Le gouver­ne­ment envoie des expédi­tions dans la Zone X depuis des années. La douzième n’est consti­tuée que de quatre femmes. Avec des consignes très strictes : ne pas s’appeler par son nom mais par sa fonction, éviter toute conta­mi­na­tion, rédiger un journal de bord person­nel. Et Annihi­la­tion est le journal de la biolo­giste. Irrésis­ti­ble­ment attirée par la Tour, long escalier qui s’enfonce dans la terre.

Annihi­la­tion est donc un récit à la première personne complè­te­ment paranoïaque. Si toutes ces femmes se sont portées volon­taires, elles ignorent comment elles ont atter­ri dans la Zone voire comment en sortir – seule la psycho­logue détient ces clefs et elle les a guidées sous hypnose. La Zone X est un espace vierge de toute humani­té où la vie grouille, une vie en lente mutation inexpli­quée. Il n’y a pas de danger direct mais il y a dans la Tour quelque chose. Et les membres de l’expédition dispa­raissent une par une.

Premier volume d’un triptyque, Annihi­la­tion est un roman horri­fique étran­ge­ment lent qui avance au rythme de la narra­trice. Jeune enfant solitaire fasci­née par une petite mare grouillante de vie, elle s’est portée volon­taire autant pour laisser derrière elle une vie person­nelle qui partait à vau l’eau que pour explo­rer un nouveau terri­toire. De manière paradoxale, ce n’est pas la peur qui la pousse – je ne peux pas tout spoiler – mais le désir d’en savoir plus sur ce monde pétant de vie et malade à la fois, d’une maladie dont on ne perçoit que quelques symptômes fugaces.

Si vous aimez les récits carrés, passez votre chemin. Vander­meer, fidèle à lui-même, ne propose que des bribes d’explications, laissant le lecteur se débattre avec l’indicible et inven­ter lui-même des raisons d’avoir peur. J’ignore si les prochains tomes appor­te­ront plus d’explications sur la Zone X mais celui-là tient très bien tout seul.
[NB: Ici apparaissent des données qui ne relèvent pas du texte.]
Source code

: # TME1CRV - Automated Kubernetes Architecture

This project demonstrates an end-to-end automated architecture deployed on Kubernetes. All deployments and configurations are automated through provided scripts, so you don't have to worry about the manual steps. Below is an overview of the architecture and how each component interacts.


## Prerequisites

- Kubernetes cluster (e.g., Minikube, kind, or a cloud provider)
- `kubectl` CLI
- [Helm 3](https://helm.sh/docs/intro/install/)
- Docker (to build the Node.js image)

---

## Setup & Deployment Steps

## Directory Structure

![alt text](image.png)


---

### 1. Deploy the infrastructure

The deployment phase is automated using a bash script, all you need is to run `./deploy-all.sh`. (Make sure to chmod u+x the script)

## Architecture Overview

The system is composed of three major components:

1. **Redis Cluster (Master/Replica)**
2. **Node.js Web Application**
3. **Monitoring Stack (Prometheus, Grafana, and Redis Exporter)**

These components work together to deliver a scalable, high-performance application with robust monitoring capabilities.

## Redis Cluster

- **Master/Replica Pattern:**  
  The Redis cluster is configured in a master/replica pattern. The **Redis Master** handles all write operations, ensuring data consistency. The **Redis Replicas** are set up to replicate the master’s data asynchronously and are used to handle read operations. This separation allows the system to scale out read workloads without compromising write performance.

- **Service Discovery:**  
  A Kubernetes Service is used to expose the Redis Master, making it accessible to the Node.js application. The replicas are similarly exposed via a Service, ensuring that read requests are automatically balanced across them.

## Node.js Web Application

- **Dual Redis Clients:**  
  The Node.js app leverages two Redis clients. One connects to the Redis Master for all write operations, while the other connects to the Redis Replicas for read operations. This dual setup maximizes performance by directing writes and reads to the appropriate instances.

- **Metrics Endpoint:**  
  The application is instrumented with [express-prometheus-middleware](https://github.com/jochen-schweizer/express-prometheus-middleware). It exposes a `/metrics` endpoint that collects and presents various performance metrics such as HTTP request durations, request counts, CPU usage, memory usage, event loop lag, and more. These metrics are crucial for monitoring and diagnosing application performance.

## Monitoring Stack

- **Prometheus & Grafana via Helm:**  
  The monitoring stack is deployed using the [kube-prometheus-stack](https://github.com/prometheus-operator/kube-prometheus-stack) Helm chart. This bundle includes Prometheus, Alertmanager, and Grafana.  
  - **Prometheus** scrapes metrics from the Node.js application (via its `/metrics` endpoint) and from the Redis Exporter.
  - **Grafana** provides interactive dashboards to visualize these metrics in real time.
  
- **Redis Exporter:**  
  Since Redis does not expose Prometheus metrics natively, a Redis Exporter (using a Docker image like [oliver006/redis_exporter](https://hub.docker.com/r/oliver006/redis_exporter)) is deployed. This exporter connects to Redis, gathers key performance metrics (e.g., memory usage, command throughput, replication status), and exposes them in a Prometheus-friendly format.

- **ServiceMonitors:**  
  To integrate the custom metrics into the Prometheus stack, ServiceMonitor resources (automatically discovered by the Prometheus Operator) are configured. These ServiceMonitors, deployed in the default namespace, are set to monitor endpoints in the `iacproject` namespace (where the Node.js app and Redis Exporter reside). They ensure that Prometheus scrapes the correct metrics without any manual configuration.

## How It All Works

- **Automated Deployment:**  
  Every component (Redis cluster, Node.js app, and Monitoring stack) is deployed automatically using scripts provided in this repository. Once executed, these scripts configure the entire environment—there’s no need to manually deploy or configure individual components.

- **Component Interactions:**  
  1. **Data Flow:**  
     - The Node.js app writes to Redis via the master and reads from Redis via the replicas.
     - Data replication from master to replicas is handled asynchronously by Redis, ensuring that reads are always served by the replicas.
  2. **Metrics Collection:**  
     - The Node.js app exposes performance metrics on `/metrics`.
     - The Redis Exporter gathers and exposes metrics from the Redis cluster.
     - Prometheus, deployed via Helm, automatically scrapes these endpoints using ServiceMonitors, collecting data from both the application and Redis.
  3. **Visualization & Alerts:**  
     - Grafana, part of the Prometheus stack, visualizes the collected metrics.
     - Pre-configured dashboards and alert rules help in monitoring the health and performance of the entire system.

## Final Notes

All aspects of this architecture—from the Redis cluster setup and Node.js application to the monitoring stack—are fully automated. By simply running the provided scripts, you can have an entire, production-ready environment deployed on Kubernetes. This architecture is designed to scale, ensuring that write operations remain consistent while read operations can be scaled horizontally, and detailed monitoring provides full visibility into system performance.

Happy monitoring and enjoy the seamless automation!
Éventuel petit bémol : si vous avez déjà lu du Vander­meer, vous perdrez l’effet de surprise en (re)découvrant ses obses­sions person­nelles. Mais c’est un texte très stimu­lant si on aime une litté­ra­ture inquié­tante – il m’a même déblo­qué. Au final, je retiens qu’il suffit d’accepter un monde effrayant pour y trouver une forme de paix.

La tour, qui n’était pas censée être là, s’enfonce sous terre tout près de l’endroit où la forêt de pins noirs commence à abandon­ner le terrain au marécage, puis aux marais avec leurs roseaux et leurs arbres rendus noueux par le vent.

On annonce une adapta­tion cinéma­to­gra­phique du livre par Alex Garland – rien vu de lui- avec Natha­lie Portman et Jenni­fer Jason Leigh. Mais doit-on croire tout ce que l’on nous dit ?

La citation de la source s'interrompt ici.